Of course, you don't want to be chopping wood or cleaving bone with a screaming hard, paper-thin edge. So there's that... but for pure cutting and slicing, even with abrasive materials like rope or cardboard or a dirty old wild hog's hide, higher hardness is your friend. :thumbup:
 
My own sense is that when people say that some steels get sharper than others they are referring to their own experience and their own equipment, both of which are usually the key limiting factors.

Sandvik uses 13C26 for its razor blade steel. It has 13 percent Cr for corrosion resistance. Through a proper heat treat, the large, primary carbides are avoided, along with nonmetallic inclusions, leaving a clean steel with finely dispersed carbides in the matrix. Nothing wrong with the sharpness of a fresh razor, even with the 13 percent load of carbides.
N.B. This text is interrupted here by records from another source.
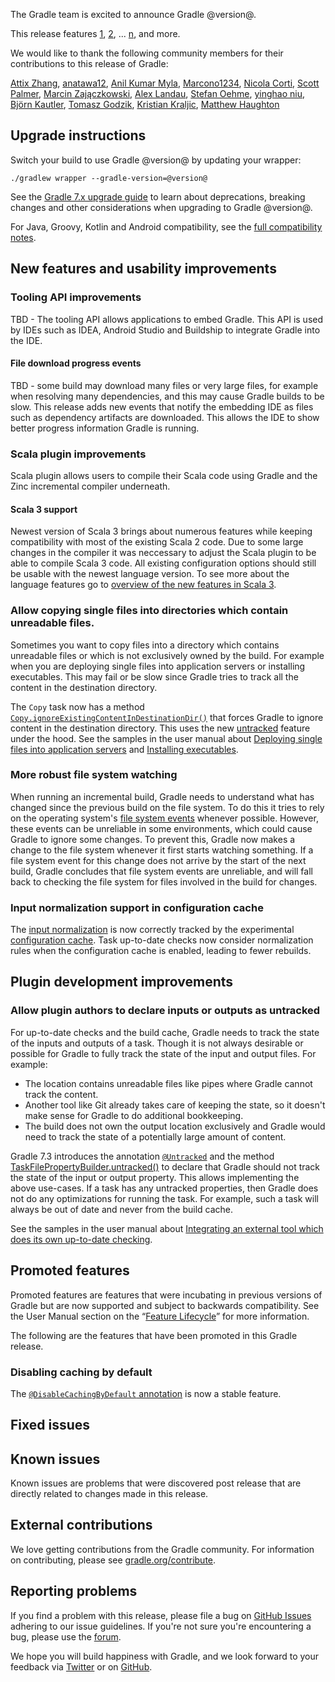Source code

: The Gradle team is excited to announce Gradle @version@.

This release features [1](), [2](), ... [n](), and more.

We would like to thank the following community members for their contributions to this release of Gradle:
<!-- 
Include only their name, impactful features should be called out separately below.
 [Some person](https://github.com/some-person)
-->
[Attix Zhang](https://github.com/attix-zhang),
[anatawa12](https://github.com/anatawa12),
[Anil Kumar Myla](https://github.com/anilkumarmyla),
[Marcono1234](https://github.com/Marcono1234),
[Nicola Corti](https://github.com/cortinico),
[Scott Palmer](https://github.com/swpalmer),
[Marcin Zajączkowski](https://github.com/szpak),
[Alex Landau](https://github.com/AlexLandau),
[Stefan Oehme](https://github.com/oehme),
[yinghao niu](https://github.com/towith),
[Björn Kautler](https://github.com/Vampire),
[Tomasz Godzik](https://github.com/tgodzik),
[Kristian Kraljic](https://github.com/kristian),
[Matthew Haughton](https://github.com/3flex)


## Upgrade instructions

Switch your build to use Gradle @version@ by updating your wrapper:

`./gradlew wrapper --gradle-version=@version@`

See the [Gradle 7.x upgrade guide](userguide/upgrading_version_7.html#changes_@baseVersion@) to learn about deprecations, breaking changes and other considerations when upgrading to Gradle @version@.

For Java, Groovy, Kotlin and Android compatibility, see the [full compatibility notes](userguide/compatibility.html).

<!-- Do not add breaking changes or deprecations here! Add them to the upgrade guide instead. --> 

<!-- 

================== TEMPLATE ==============================

<a name="FILL-IN-KEY-AREA"></a>
### FILL-IN-KEY-AREA improvements

<<<FILL IN CONTEXT FOR KEY AREA>>>
Example:
> The [configuration cache](userguide/configuration_cache.html) improves build performance by caching the result of
> the configuration phase. Using the configuration cache, Gradle can skip the configuration phase entirely when
> nothing that affects the build configuration has changed.

#### FILL-IN-FEATURE
> HIGHLIGHT the usecase or existing problem the feature solves
> EXPLAIN how the new release addresses that problem or use case
> PROVIDE a screenshot or snippet illustrating the new feature, if applicable
> LINK to the full documentation for more details 

================== END TEMPLATE ==========================


==========================================================
ADD RELEASE FEATURES BELOW
vvvvvvvvvvvvvvvvvvvvvvvvvvvvvvvvvvvvvvvvvvvvvvvvvvvvvvvvvv

--->

## New features and usability improvements

<a name="tooling-api"></a>
### Tooling API improvements

TBD - The tooling API allows applications to embed Gradle. This API is used by IDEs such as IDEA, Android Studio
and Buildship to integrate Gradle into the IDE.

#### File download progress events

TBD - some build may download many files or very large files, for example when resolving many dependencies, and this
may cause Gradle builds to be slow. This release adds new events that notify the embedding IDE as files such as
dependency artifacts are downloaded. This allows the IDE to show better progress information Gradle is running.

<a name="scala"></a>
### Scala plugin improvements

Scala plugin allows users to compile their Scala code using Gradle and the Zinc incremental compiler underneath.

#### Scala 3 support

Newest version of Scala 3 brings about numerous features while keeping compatibility with most of the existing
Scala 2 code. Due to some large changes in the compiler it was neccessary to adjust the Scala plugin
to be able to compile Scala 3 code. All existing configuration options should still be usable with the newest
language version. To see more about the language features go to
[overview of the new features in Scala 3](https://docs.scala-lang.org/scala3/new-in-scala3.html).

### Allow copying single files into directories which contain unreadable files.

Sometimes you want to copy files into a directory which contains unreadable files or which is not exclusively owned by the build.
For example when you are deploying single files into application servers or installing executables.
This may fail or be slow since Gradle tries to track all the content in the destination directory.

The `Copy` task now has a method [`Copy.ignoreExistingContentInDestinationDir()`](dsl/org.gradle.api.tasks.Copy.html#org.gradle.api.tasks.Copy:ignoreExistingContentInDestinationDir()) that forces Gradle to ignore content in the destination directory.
This uses the new [untracked](#untracked) feature under the hood.
See the samples in the user manual about [Deploying single files into application servers](userguide/working_with_files.html#sec:copy_deploy) and [Installing executables](userguide/working_with_files.html#sec:install_executable).

### More robust file system watching

When running an incremental build, Gradle needs to understand what has changed since the previous build on the file system.
To do this it tries to rely on the operating system's [file system events](userguide/gradle_daemon.html#sec:daemon_watch_fs) whenever possible.
However, these events can be unreliable in some environments, which could cause Gradle to ignore some changes.
To prevent this, Gradle now makes a change to the file system whenever it first starts watching something.
If a file system event for this change does not arrive by the start of the next build, Gradle concludes that file system events are unreliable, and will fall back to checking the file system for files involved in the build for changes.  

### Input normalization support in configuration cache
The [input normalization](userguide/more_about_tasks.html#sec:configure_input_normalization) is now correctly tracked by the experimental [configuration cache](userguide/configuration_cache.html). Task up-to-date checks now consider normalization
rules when the configuration cache is enabled, leading to fewer rebuilds.

<a name="plugin-development-improvements"></a>
## Plugin development improvements

<a name="untracked"></a>
### Allow plugin authors to declare inputs or outputs as untracked

For up-to-date checks and the build cache, Gradle needs to track the state of the inputs and outputs of a task.
Though it is not always desirable or possible for Gradle to fully track the state of the input and output files.
For example:
- The location contains unreadable files like pipes where Gradle cannot track the content.
- Another tool like Git already takes care of keeping the state, so it doesn't make sense for Gradle to do additional bookkeeping.
- The build does not own the output location exclusively and Gradle would need to track the state of a potentially large amount of content.

Gradle 7.3 introduces the annotation [`@Untracked`](javadoc/org/gradle/api/tasks/Untracked.html) and the method [TaskFilePropertyBuilder.untracked()](javadoc/org/gradle/api/tasks/TaskFilePropertyBuilder.html##untracked--) to declare that Gradle should not track the state of the input or output property.
This allows implementing the above use-cases.
If a task has any untracked properties, then Gradle does not do any optimizations for running the task.
For example, such a task will always be out of date and never from the build cache.

See the samples in the user manual about [Integrating an external tool which does its own up-to-date checking](userguide/more_about_tasks.html#sec:untracked_external_tool).

<!--

^^^^^^^^^^^^^^^^^^^^^^^^^^^^^^^^^^^^^^^^^^^^^^^^^^^^^^^^^^
ADD RELEASE FEATURES ABOVE
==========================================================

-->

## Promoted features
Promoted features are features that were incubating in previous versions of Gradle but are now supported and subject to backwards compatibility.
See the User Manual section on the “[Feature Lifecycle](userguide/feature_lifecycle.html)” for more information.

The following are the features that have been promoted in this Gradle release.

### Disabling caching by default

The [`@DisableCachingByDefault` annotation](userguide/build_cache.html#sec:task_output_caching_disabled_by_default) is now a stable feature.

## Fixed issues

## Known issues

Known issues are problems that were discovered post release that are directly related to changes made in this release.

## External contributions

We love getting contributions from the Gradle community. For information on contributing, please see [gradle.org/contribute](https://gradle.org/contribute).

## Reporting problems

If you find a problem with this release, please file a bug on [GitHub Issues](https://github.com/gradle/gradle/issues) adhering to our issue guidelines.
If you're not sure you're encountering a bug, please use the [forum](https://discuss.gradle.org/c/help-discuss).

We hope you will build happiness with Gradle, and we look forward to your feedback via [Twitter](https://twitter.com/gradle) or on [GitHub](https://github.com/gradle).
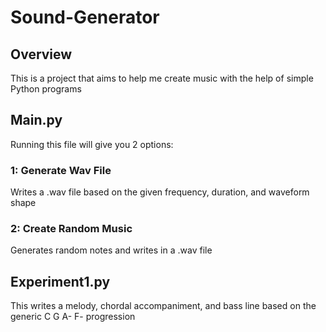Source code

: # Sound-Generator

## Overview
This is a project that aims to help me create music with the help of simple Python programs

## Main.py
Running this file will give you 2 options: 
### 1: Generate Wav File
Writes a .wav file based on the given frequency, duration, and waveform shape
### 2: Create Random Music
Generates random notes and writes in a .wav file

## Experiment1.py
This writes a melody, chordal accompaniment, and bass line based on the generic C G A- F- progression
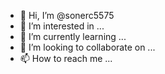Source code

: - 👋 Hi, I’m @sonerc5575
- 👀 I’m interested in ...
- 🌱 I’m currently learning ...
- 💞️ I’m looking to collaborate on ...
- 📫 How to reach me ...

<!---
sonerc5575/sonerc5575 is a ✨ special ✨ repository because its `README.md` (this file) appears on your GitHub profile.
You can click the Preview link to take a look at your changes.
--->
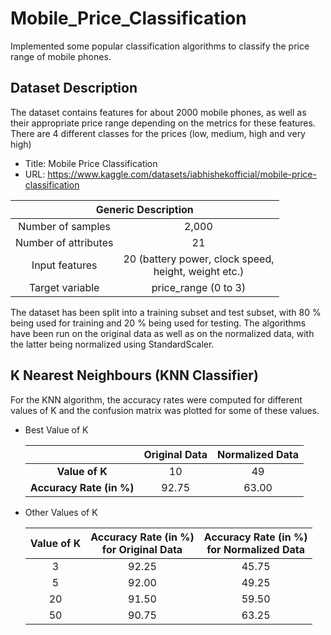 # Mobile_Price_Classification
Implemented some popular classification algorithms to classify the price range of mobile phones.

## Dataset Description
The dataset contains features for about 2000 mobile phones, as well as their appropriate price range depending on the metrics for these features. There are 4 different classes for the prices (low, medium, high and very high)
* Title: Mobile Price Classification
* URL: https://www.kaggle.com/datasets/iabhishekofficial/mobile-price-classification
<table>
<thead>
  <tr>
    <th align="center" colspan="2">Generic Description</th>
  </tr>
</thead>
<tbody>
  <tr>
    <td align="center">Number of samples</td>
    <td align="center">2,000</td>
  </tr>
  <tr>
    <td align="center">Number of attributes</td>
    <td align="center">21</td>
  </tr>
  <tr>
    <td align="center">Input features</td>
    <td align="center">20 (battery power, clock speed, <br> height, weight etc.)</td>
  </tr>
  <tr>
    <td align="center">Target variable</td>
    <td align="center">price_range (0 to 3)</td>
  </tr>
</tbody>
</table>

The dataset has been split into a training subset and test subset, with 80 % being used for training and 20 % being used for testing. The algorithms have been run on the original data as well as on the normalized data, with the latter being normalized using StandardScaler.

## K Nearest Neighbours (KNN Classifier)
For the KNN algorithm, the accuracy rates were computed for different values of K and the confusion matrix was plotted for some of these values.
* Best Value of K
  <table>
  <thead>
    <tr>
      <th align="center"></th>
      <th align="center">Original Data</th>
      <th align="center">Normalized Data</th>
    </tr>
  </thead>
  <tbody>
    <tr>
      <td align="center"><strong>Value of K</strong></td>
      <td align="center">10</td>
      <td align="center">49</td>
    </tr>
    <tr>
      <td align="center"><strong>Accuracy Rate (in %)</strong></td>
      <td align="center">92.75</td>
      <td align="center">63.00</td>
    </tr>
  </tbody>
  </table>
* Other Values of K
  <table>
  <thead>
    <tr>
      <th align="center">Value of K</th>
      <th align="center">Accuracy Rate (in %) <br> for Original Data</th>
      <th align="center">Accuracy Rate (in %) <br> for Normalized Data</th>
    </tr>
  </thead>
  <tbody>
    <tr>
      <td align="center">3</td>
      <td align="center">92.25</td>
      <td align="center">45.75</td>
    </tr>
    <tr>
      <td align="center">5</td>
      <td align="center">92.00</td>
      <td align="center">49.25</td>
    </tr>
    <tr>
      <td align="center">20</td>
      <td align="center">91.50</td>
      <td align="center">59.50</td>
    </tr>
    <tr>
      <td align="center">50</td>
      <td align="center">90.75</td>
      <td align="center">63.25</td>
    </tr>
  </tbody>
  </table>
Powder steels -- usually called super steels here -- can hold much larger amounts of carbides because of both the heat treat and steel processing techniques. These steels have a fine grain structure and small, evenly dispersed carbides and few inclusions. Steels like D2 will have much larger carbides and be more susceptible to carbide shedding at the edge, but D2 is still considered one of our better knife steels.

With fine abrasives, whether as stones or pastes, at diamond or near-diamond hardness, there is really no practical limit to the sharpness that can be obtained by any of these steels, provided the right equipment and proper technique.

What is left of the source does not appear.